> [Recorded data]

☆ ☆ ☆ ☆ ☆

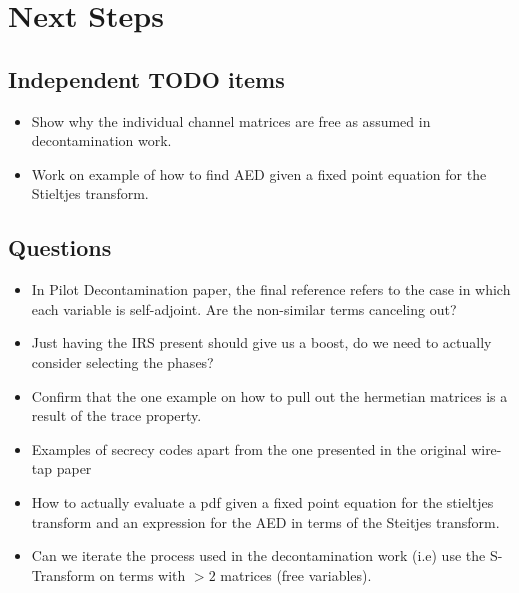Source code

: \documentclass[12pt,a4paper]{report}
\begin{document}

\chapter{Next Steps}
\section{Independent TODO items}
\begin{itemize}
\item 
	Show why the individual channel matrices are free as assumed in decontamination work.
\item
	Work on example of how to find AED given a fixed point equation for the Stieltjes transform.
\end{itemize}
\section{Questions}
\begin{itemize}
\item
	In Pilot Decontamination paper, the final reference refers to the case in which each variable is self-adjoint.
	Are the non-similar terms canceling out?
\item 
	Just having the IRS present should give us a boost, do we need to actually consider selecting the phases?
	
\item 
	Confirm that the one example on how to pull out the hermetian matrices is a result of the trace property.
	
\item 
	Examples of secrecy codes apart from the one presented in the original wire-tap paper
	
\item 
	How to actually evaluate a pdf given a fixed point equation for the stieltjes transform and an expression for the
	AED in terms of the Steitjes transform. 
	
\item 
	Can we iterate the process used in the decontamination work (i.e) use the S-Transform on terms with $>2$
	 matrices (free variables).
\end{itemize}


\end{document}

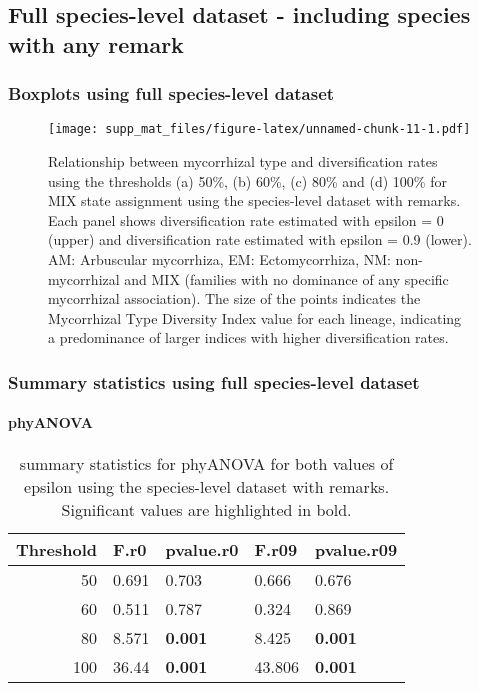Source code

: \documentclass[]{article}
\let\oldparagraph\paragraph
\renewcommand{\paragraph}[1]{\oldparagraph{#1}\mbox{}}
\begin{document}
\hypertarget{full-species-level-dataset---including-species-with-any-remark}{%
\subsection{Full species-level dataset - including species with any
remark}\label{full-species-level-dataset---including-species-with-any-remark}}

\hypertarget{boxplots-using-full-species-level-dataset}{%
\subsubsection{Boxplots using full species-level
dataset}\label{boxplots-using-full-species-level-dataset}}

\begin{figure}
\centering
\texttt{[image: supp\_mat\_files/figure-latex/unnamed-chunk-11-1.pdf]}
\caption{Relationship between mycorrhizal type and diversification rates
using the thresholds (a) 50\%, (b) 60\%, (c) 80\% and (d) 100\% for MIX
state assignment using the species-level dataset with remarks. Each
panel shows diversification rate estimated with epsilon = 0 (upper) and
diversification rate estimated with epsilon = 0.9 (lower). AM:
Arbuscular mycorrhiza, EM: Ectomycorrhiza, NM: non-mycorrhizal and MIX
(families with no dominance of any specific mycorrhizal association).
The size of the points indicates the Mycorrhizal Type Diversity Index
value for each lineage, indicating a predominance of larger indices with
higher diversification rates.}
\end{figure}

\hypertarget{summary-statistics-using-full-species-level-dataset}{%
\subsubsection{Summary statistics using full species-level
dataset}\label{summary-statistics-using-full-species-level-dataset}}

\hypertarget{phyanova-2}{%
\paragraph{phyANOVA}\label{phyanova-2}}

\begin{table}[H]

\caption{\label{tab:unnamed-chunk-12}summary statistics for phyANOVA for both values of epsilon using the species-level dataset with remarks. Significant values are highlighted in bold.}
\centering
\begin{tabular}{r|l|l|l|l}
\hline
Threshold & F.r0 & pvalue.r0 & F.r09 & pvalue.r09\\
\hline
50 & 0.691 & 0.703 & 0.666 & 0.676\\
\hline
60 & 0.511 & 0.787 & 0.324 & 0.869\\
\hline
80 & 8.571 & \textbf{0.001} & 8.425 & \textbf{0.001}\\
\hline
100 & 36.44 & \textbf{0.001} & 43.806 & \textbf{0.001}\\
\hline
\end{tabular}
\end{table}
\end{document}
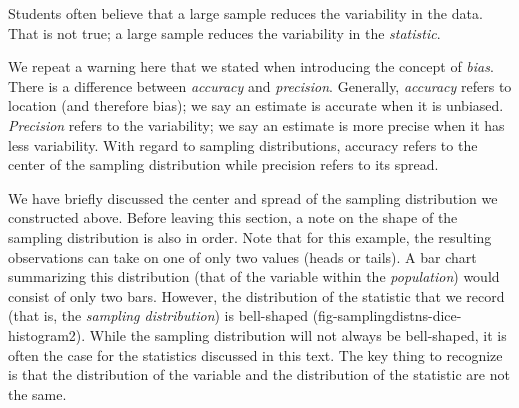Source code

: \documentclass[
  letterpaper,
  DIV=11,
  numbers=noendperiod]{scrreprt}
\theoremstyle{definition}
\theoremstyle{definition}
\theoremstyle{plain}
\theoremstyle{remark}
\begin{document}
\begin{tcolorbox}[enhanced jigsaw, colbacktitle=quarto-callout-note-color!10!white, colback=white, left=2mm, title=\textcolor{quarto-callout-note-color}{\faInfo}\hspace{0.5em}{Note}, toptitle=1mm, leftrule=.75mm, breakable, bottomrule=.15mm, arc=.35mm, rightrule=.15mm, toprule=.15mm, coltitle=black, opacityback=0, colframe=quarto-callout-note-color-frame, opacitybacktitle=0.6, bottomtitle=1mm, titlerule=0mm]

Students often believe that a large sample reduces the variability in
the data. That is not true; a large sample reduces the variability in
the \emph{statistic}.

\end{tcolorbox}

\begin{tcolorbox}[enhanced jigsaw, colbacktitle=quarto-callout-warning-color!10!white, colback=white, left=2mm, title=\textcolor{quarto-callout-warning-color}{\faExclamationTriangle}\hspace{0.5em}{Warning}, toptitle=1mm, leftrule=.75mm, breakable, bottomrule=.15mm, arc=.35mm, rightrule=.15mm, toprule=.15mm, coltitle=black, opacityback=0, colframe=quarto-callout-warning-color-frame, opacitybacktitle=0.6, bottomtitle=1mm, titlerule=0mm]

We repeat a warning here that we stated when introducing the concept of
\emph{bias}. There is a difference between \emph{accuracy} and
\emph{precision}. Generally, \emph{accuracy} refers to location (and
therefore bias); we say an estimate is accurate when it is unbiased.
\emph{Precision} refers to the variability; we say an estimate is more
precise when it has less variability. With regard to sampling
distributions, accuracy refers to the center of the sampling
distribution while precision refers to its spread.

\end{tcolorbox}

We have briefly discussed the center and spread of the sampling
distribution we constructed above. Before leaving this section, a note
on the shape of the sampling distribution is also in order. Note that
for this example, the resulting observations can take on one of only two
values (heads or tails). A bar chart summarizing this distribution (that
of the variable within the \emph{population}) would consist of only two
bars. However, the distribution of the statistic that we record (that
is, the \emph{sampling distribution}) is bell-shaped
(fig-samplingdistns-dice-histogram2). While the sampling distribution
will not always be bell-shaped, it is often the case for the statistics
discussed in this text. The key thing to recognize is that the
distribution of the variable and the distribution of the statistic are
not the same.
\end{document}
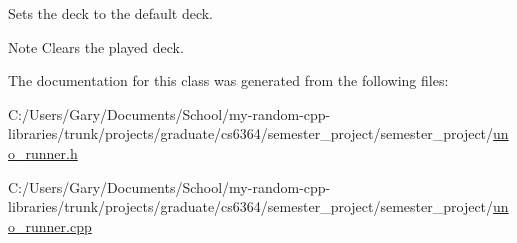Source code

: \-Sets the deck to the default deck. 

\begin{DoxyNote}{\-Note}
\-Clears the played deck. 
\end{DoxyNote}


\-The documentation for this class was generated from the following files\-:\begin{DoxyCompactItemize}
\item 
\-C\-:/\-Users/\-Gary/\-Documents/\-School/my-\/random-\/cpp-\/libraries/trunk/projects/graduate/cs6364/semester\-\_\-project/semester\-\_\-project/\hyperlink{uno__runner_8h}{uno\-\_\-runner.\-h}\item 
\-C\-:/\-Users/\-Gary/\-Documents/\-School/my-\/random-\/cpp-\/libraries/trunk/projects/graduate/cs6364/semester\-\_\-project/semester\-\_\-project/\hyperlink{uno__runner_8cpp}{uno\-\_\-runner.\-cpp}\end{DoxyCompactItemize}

☆ ☆ ☆ ☆ ☆

> [Exercise directions]
Every line of the records that includes the word "toprule" should be gathered.

> [Response to the exercise]
\begin{tcolorbox}[enhanced jigsaw, colbacktitle=quarto-callout-note-color!10!white, colback=white, left=2mm, title=\textcolor{quarto-callout-note-color}{\faInfo}\hspace{0.5em}{Note}, toptitle=1mm, leftrule=.75mm, breakable, bottomrule=.15mm, arc=.35mm, rightrule=.15mm, toprule=.15mm, coltitle=black, opacityback=0, colframe=quarto-callout-note-color-frame, opacitybacktitle=0.6, bottomtitle=1mm, titlerule=0mm]
\begin{tcolorbox}[enhanced jigsaw, colbacktitle=quarto-callout-warning-color!10!white, colback=white, left=2mm, title=\textcolor{quarto-callout-warning-color}{\faExclamationTriangle}\hspace{0.5em}{Warning}, toptitle=1mm, leftrule=.75mm, breakable, bottomrule=.15mm, arc=.35mm, rightrule=.15mm, toprule=.15mm, coltitle=black, opacityback=0, colframe=quarto-callout-warning-color-frame, opacitybacktitle=0.6, bottomtitle=1mm, titlerule=0mm]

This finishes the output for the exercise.